The US dollar was able to regain ground against its peers on Friday, despite the lack of top-tier data from the US economy.

Risk aversion appears to have supported the safe-haven currency as reports of the Brexit process being triggered in April next year and downbeat data from Canada reminded traders that the US economy is still one of the more stable ones. There are no major reports due from the US today.

EUR

The euro gave up a bit of ground to the dollar but managed to hold on to some of its wins against the commodity currencies. German PPI came in better than expected on Friday with a 0.2% uptick versus the projected 0.1% rise. There are no reports due from the euro zone today.

GBP

The pound suffered a sharp selloff when UK PM Theresa May suggested that Article 50 could be invoked by April next year, which would mean that the Brexit process would start by then.
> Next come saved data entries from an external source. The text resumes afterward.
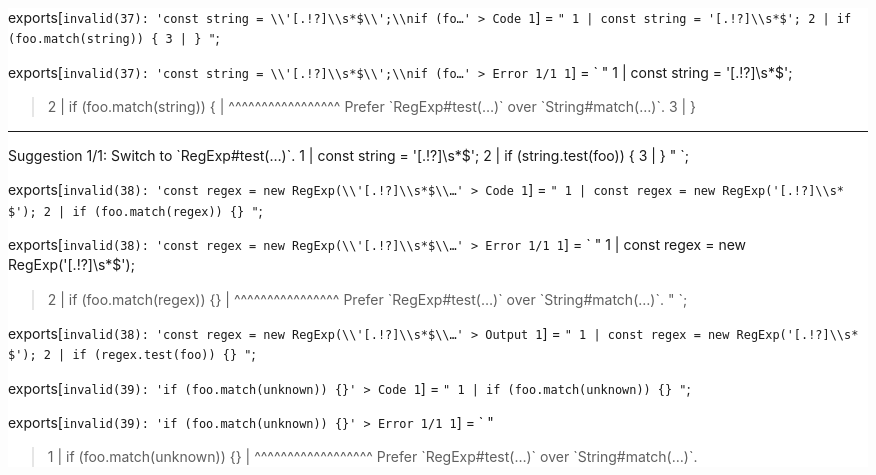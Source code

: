 exports[`invalid(37): 'const string = \\'[.!?]\\s*$\\';\\nif (fo…' > Code 1`] = `
"
  1 | const string = '[.!?]\\s*$';
  2 | if (foo.match(string)) {
  3 | }
"
`;

exports[`invalid(37): 'const string = \\'[.!?]\\s*$\\';\\nif (fo…' > Error 1/1 1`] = `
"
  1 | const string = '[.!?]\\s*$';
> 2 | if (foo.match(string)) {
    |     ^^^^^^^^^^^^^^^^^ Prefer \`RegExp#test(…)\` over \`String#match(…)\`.
  3 | }

--------------------------------------------------------------------------------
Suggestion 1/1: Switch to \`RegExp#test(…)\`.
  1 | const string = '[.!?]\\s*$';
  2 | if (string.test(foo)) {
  3 | }
"
`;

exports[`invalid(38): 'const regex = new RegExp(\\'[.!?]\\s*$\\…' > Code 1`] = `
"
  1 | const regex = new RegExp('[.!?]\\s*$');
  2 | if (foo.match(regex)) {}
"
`;

exports[`invalid(38): 'const regex = new RegExp(\\'[.!?]\\s*$\\…' > Error 1/1 1`] = `
"
  1 | const regex = new RegExp('[.!?]\\s*$');
> 2 | if (foo.match(regex)) {}
    |     ^^^^^^^^^^^^^^^^ Prefer \`RegExp#test(…)\` over \`String#match(…)\`.
"
`;

exports[`invalid(38): 'const regex = new RegExp(\\'[.!?]\\s*$\\…' > Output 1`] = `
"
  1 | const regex = new RegExp('[.!?]\\s*$');
  2 | if (regex.test(foo)) {}
"
`;

exports[`invalid(39): 'if (foo.match(unknown)) {}' > Code 1`] = `
"
  1 | if (foo.match(unknown)) {}
"
`;

exports[`invalid(39): 'if (foo.match(unknown)) {}' > Error 1/1 1`] = `
"
> 1 | if (foo.match(unknown)) {}
    |     ^^^^^^^^^^^^^^^^^^ Prefer \`RegExp#test(…)\` over \`String#match(…)\`.
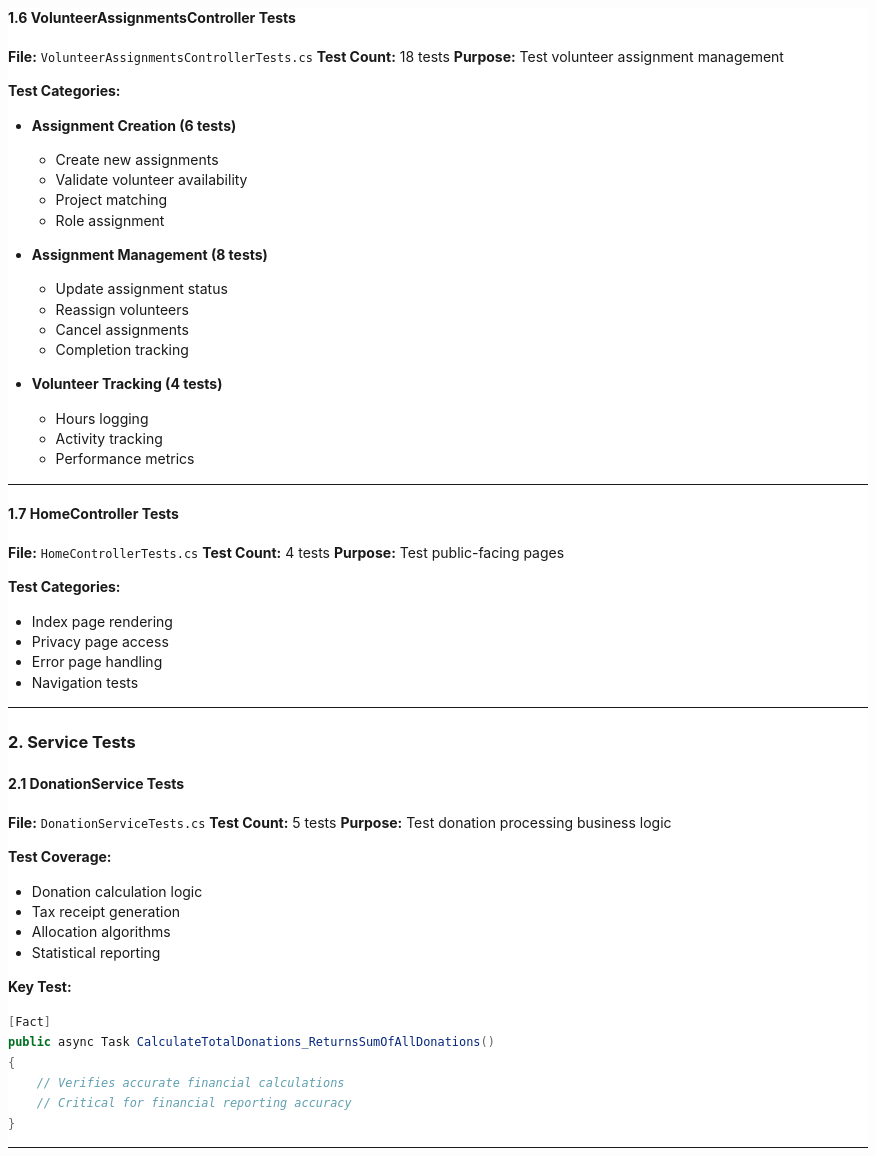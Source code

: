 #### 1.6 VolunteerAssignmentsController Tests
**File:** `VolunteerAssignmentsControllerTests.cs`
**Test Count:** 18 tests
**Purpose:** Test volunteer assignment management

**Test Categories:**
- **Assignment Creation (6 tests)**
  - Create new assignments
  - Validate volunteer availability
  - Project matching
  - Role assignment

- **Assignment Management (8 tests)**
  - Update assignment status
  - Reassign volunteers
  - Cancel assignments
  - Completion tracking

- **Volunteer Tracking (4 tests)**
  - Hours logging
  - Activity tracking
  - Performance metrics

---

#### 1.7 HomeController Tests
**File:** `HomeControllerTests.cs`
**Test Count:** 4 tests
**Purpose:** Test public-facing pages

**Test Categories:**
- Index page rendering
- Privacy page access
- Error page handling
- Navigation tests

---

### 2. Service Tests

#### 2.1 DonationService Tests
**File:** `DonationServiceTests.cs`
**Test Count:** 5 tests
**Purpose:** Test donation processing business logic

**Test Coverage:**
- Donation calculation logic
- Tax receipt generation
- Allocation algorithms
- Statistical reporting

**Key Test:**
```csharp
[Fact]
public async Task CalculateTotalDonations_ReturnsSumOfAllDonations()
{
    // Verifies accurate financial calculations
    // Critical for financial reporting accuracy
}
```

---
Data from the UK economy was weaker than expected as public sector net borrowing printed a 1.5 billion GBP deficit. There are no reports due from the UK today.

CHF

The franc returned some of its recent wins to the dollar as there were no major reports to boost the Swiss currency on Friday. There are still no reports lined up from Switzerland today so market sentiment could be the driver of price action.

JPY

The yen gapped down against its forex counterparts over the weekend after BOJ Governor Kuroda hinted that they could lower negative interest rates further. These gaps appear to have gotten closed already but traders could be reluctant to buy the yen in anticipation of additional BOJ easing.

Commodity Currencies (AUD, NZD, CAD)

The Aussie was still one of the worst performers for the day as potential rating downgrades and a slowdown in China's property prices weighed on Australia's outlook. Data from Canada came in weaker than expected as core CPI was flat while headline CPI fell 0.2%. Headline retail sales dropped 0.1% while core retail sales sank 0.8%. Canada's wholesale sales report is due today.